March 30, 2016

Due Diligence Checklist for Investing in a Business

Entrepreneurs with a startup often ask for my advice on how to seek funding from investors. I find they often fail to understand the due diligence process. To help entrepreneurs prepare for the due diligence process, I created a presentation, "Due Diligence Checklist for Investing in a Business," which is segmented into six parts: (1) General Corporate Compliance/Organizational Information, (2) Financial and Tax Information, (3) Employment and Labor Matters, (4) Business Contracts and Commitments, (5) Intellectual Property, and (6) Equipment and Personal Property.

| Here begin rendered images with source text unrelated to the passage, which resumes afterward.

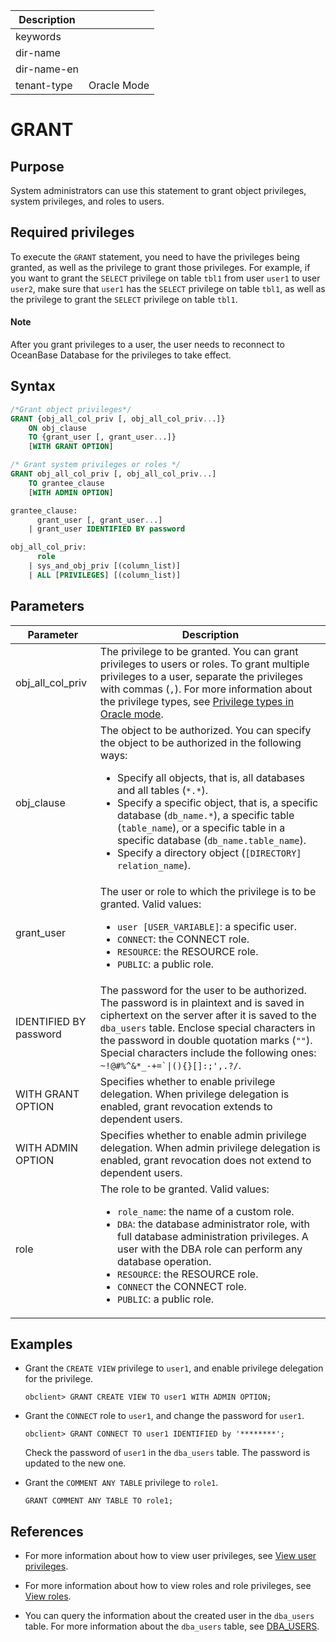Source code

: | Description   |                 |
|---------------|-----------------|
| keywords      |                 |
| dir-name      |                 |
| dir-name-en   |                 |
| tenant-type   | Oracle Mode     |

# GRANT

## Purpose

System administrators can use this statement to grant object privileges, system privileges, and roles to users.

## Required privileges

To execute the `GRANT` statement, you need to have the privileges being granted, as well as the privilege to grant those privileges. For example, if you want to grant the `SELECT` privilege on table `tbl1` from user `user1` to user `user2`, make sure that `user1` has the `SELECT` privilege on table `tbl1`, as well as the privilege to grant the `SELECT` privilege on table `tbl1`.

<main id="notice" type='explain'>
  <h4>Note</h4>
  <p>After you grant privileges to a user, the user needs to reconnect to OceanBase Database for the privileges to take effect.</p>
</main>

## Syntax

```sql
/*Grant object privileges*/
GRANT {obj_all_col_priv [, obj_all_col_priv...]}
    ON obj_clause
    TO {grant_user [, grant_user...]}
    [WITH GRANT OPTION]

/* Grant system privileges or roles */
GRANT obj_all_col_priv [, obj_all_col_priv...]
    TO grantee_clause
    [WITH ADMIN OPTION]

grantee_clause:  
      grant_user [, grant_user...]
    | grant_user IDENTIFIED BY password

obj_all_col_priv:  
      role
    | sys_and_obj_priv [(column_list)]
    | ALL [PRIVILEGES] [(column_list)]
```

## Parameters

| Parameter | Description |
|-------------------|-------------------------------------------------------------------------------------|
| obj_all_col_priv | The privilege to be granted. You can grant privileges to users or roles. To grant multiple privileges to a user, separate the privileges with commas (`,`). For more information about the privilege types, see [Privilege types in Oracle mode](../../../../../../600.manage/500.security-and-permissions/300.access-control/200.user-and-permission/300.permission-of-oracle-mode/000.permission-classification-of-oracle-mode.md).  |
| obj_clause | The object to be authorized. You can specify the object to be authorized in the following ways: <ul><li>Specify all objects, that is, all databases and all tables (`*.*`). </li><li>Specify a specific object, that is, a specific database (`db_name.*`), a specific table (`table_name`), or a specific table in a specific database (`db_name.table_name`). </li><li>Specify a directory object (`[DIRECTORY] relation_name`). </li></ul> |
| grant_user | The user or role to which the privilege is to be granted. Valid values: <ul><li>`user [USER_VARIABLE]`: a specific user. </li><li>`CONNECT`: the CONNECT role. </li><li>`RESOURCE`: the RESOURCE role. </li><li>`PUBLIC`: a public role. </li></ul> |
| IDENTIFIED BY password | The password for the user to be authorized. The password is in plaintext and is saved in ciphertext on the server after it is saved to the `dba_users` table. Enclose special characters in the password in double quotation marks (<code>""</code>). Special characters include the following ones: <code>~!@#%^&*_-+=`\|(){}[]:;',.?/</code>.  |
| WITH GRANT OPTION | Specifies whether to enable privilege delegation. When privilege delegation is enabled, grant revocation extends to dependent users.  |
| WITH ADMIN OPTION | Specifies whether to enable admin privilege delegation. When admin privilege delegation is enabled, grant revocation does not extend to dependent users.  |
| role | The role to be granted. Valid values: <ul><li>`role_name`: the name of a custom role. </li><li>`DBA`: the database administrator role, with full database administration privileges. A user with the DBA role can perform any database operation. </li><li>`RESOURCE`: the RESOURCE role. </li><li>`CONNECT` the CONNECT role. </li><li>`PUBLIC`: a public role. </li></ul> |

## Examples

* Grant the `CREATE VIEW` privilege to `user1`, and enable privilege delegation for the privilege.

   ```shell
   obclient> GRANT CREATE VIEW TO user1 WITH ADMIN OPTION;
   ```

* Grant the `CONNECT` role to `user1`, and change the password for `user1`.

   ```shell
   obclient> GRANT CONNECT TO user1 IDENTIFIED by '********';
   ```

   Check the password of `user1` in the `dba_users` table. The password is updated to the new one.

* Grant the `COMMENT ANY TABLE` privilege to `role1`.

   ```shell
   GRANT COMMENT ANY TABLE TO role1;
   ```

## References

* For more information about how to view user privileges, see [View user privileges](../../../../../../600.manage/500.security-and-permissions/300.access-control/200.user-and-permission/300.permission-of-oracle-mode/600.view-user-permissions-of-oracle-mode.md).

* For more information about how to view roles and role privileges, see [View roles](../../../../../../600.manage/500.security-and-permissions/300.access-control/200.user-and-permission/300.permission-of-oracle-mode/400.manage-roles-of-oracle-mode/600.view-roles-of-oracle-mode.md).

* You can query the information about the created user in the `dba_users` table. For more information about the `dba_users` table, see [DBA_USERS](../../../../../700.system-views/500.system-view-of-oracle-mode/200.dictionary-view-of-oracle-mode/11800.dba_users-of-oracle-mode.md).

Entrepreneur magazine, through its "Small Business Encyclopedia," defines 'due diligence' as "a reasonable investigation of a proposed investment deal and of the principals offering it before the transaction is finalized to check out an investment's worthiness; generally performed by the investor's attorney and accountant."

I hope this post will provide entrepreneurs with insights into the verification requirements investors may have when assessing the risks of investing in a business. What additional information do you recommend adding to the checklist? Do you have any recommendations or lessons learned on utilizing the due diligence process effectively?

Aaron Rose is a board member, corporate advisor, and co-founder of great companies. He also serves as the editor of GT Perspectives, an online forum focused on turning perspective into opportunity.

1 comment:

  1. This is helpful stuff. I should have read it before I tried to do business with an outfit out of Texas!